▸ EXERCISE AIM: The full set of entries, reproduced exactly, is the expected answer.
AVAILABLE RECORDS Start Marker
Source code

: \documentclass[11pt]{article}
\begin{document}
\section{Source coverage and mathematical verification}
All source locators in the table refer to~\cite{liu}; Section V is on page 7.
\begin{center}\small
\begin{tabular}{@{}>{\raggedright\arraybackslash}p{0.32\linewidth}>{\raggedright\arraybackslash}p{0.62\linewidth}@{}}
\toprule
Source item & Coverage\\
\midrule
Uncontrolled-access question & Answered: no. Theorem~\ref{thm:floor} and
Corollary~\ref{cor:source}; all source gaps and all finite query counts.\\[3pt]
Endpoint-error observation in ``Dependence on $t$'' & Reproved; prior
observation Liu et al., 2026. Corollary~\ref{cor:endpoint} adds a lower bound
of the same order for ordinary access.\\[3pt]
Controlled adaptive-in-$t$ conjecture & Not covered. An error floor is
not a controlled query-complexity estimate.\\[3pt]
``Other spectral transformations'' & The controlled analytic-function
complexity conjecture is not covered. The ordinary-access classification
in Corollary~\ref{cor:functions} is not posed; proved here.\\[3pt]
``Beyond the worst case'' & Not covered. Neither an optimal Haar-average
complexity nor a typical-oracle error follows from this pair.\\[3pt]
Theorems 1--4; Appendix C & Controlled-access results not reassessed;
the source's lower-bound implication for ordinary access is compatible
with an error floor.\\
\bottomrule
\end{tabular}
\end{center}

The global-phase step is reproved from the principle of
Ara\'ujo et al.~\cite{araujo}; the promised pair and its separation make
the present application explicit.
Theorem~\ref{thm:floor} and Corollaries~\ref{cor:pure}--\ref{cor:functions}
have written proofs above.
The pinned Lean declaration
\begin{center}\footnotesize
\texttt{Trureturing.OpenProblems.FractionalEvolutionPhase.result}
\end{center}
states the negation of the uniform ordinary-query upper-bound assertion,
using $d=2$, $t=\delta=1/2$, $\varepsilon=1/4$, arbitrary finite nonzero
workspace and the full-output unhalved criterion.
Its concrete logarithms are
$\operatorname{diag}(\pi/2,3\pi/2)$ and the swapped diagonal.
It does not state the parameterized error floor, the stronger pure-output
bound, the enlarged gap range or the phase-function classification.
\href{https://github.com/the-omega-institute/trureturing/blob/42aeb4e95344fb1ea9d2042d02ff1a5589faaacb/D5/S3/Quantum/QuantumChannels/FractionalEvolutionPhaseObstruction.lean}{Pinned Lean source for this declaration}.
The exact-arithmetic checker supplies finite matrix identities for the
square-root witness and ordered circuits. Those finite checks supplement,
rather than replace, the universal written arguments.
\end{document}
AVAILABLE RECORDS End Marker
▸ REPLY TO THE TASK:
Source code

: \documentclass[11pt]{article}
\begin{document}
\section{Source coverage and mathematical verification}
All source locators in the table refer to~\cite{liu}; Section V is on page 7.
\begin{center}\small
\begin{tabular}{@{}>{\raggedright\arraybackslash}p{0.32\linewidth}>{\raggedright\arraybackslash}p{0.62\linewidth}@{}}
\toprule
Source item & Coverage\\
\midrule
Uncontrolled-access question & Answered: no. Theorem~\ref{thm:floor} and
Corollary~\ref{cor:source}; all source gaps and all finite query counts.\\[3pt]
Endpoint-error observation in ``Dependence on $t$'' & Reproved; prior
observation Liu et al., 2026. Corollary~\ref{cor:endpoint} adds a lower bound
of the same order for ordinary access.\\[3pt]
Controlled adaptive-in-$t$ conjecture & Not covered. An error floor is
not a controlled query-complexity estimate.\\[3pt]
``Other spectral transformations'' & The controlled analytic-function
complexity conjecture is not covered. The ordinary-access classification
in Corollary~\ref{cor:functions} is not posed; proved here.\\[3pt]
``Beyond the worst case'' & Not covered. Neither an optimal Haar-average
complexity nor a typical-oracle error follows from this pair.\\[3pt]
Theorems 1--4; Appendix C & Controlled-access results not reassessed;
the source's lower-bound implication for ordinary access is compatible
with an error floor.\\
\bottomrule
\end{tabular}
\end{center}

The global-phase step is reproved from the principle of
Ara\'ujo et al.~\cite{araujo}; the promised pair and its separation make
the present application explicit.
Theorem~\ref{thm:floor} and Corollaries~\ref{cor:pure}--\ref{cor:functions}
have written proofs above.
The pinned Lean declaration
\begin{center}\footnotesize
\texttt{Trureturing.OpenProblems.FractionalEvolutionPhase.result}
\end{center}
states the negation of the uniform ordinary-query upper-bound assertion,
using $d=2$, $t=\delta=1/2$, $\varepsilon=1/4$, arbitrary finite nonzero
workspace and the full-output unhalved criterion.
Its concrete logarithms are
$\operatorname{diag}(\pi/2,3\pi/2)$ and the swapped diagonal.
It does not state the parameterized error floor, the stronger pure-output
bound, the enlarged gap range or the phase-function classification.
\href{https://github.com/the-omega-institute/trureturing/blob/42aeb4e95344fb1ea9d2042d02ff1a5589faaacb/D5/S3/Quantum/QuantumChannels/FractionalEvolutionPhaseObstruction.lean}{Pinned Lean source for this declaration}.
The exact-arithmetic checker supplies finite matrix identities for the
square-root witness and ordered circuits. Those finite checks supplement,
rather than replace, the universal written arguments.
\end{document}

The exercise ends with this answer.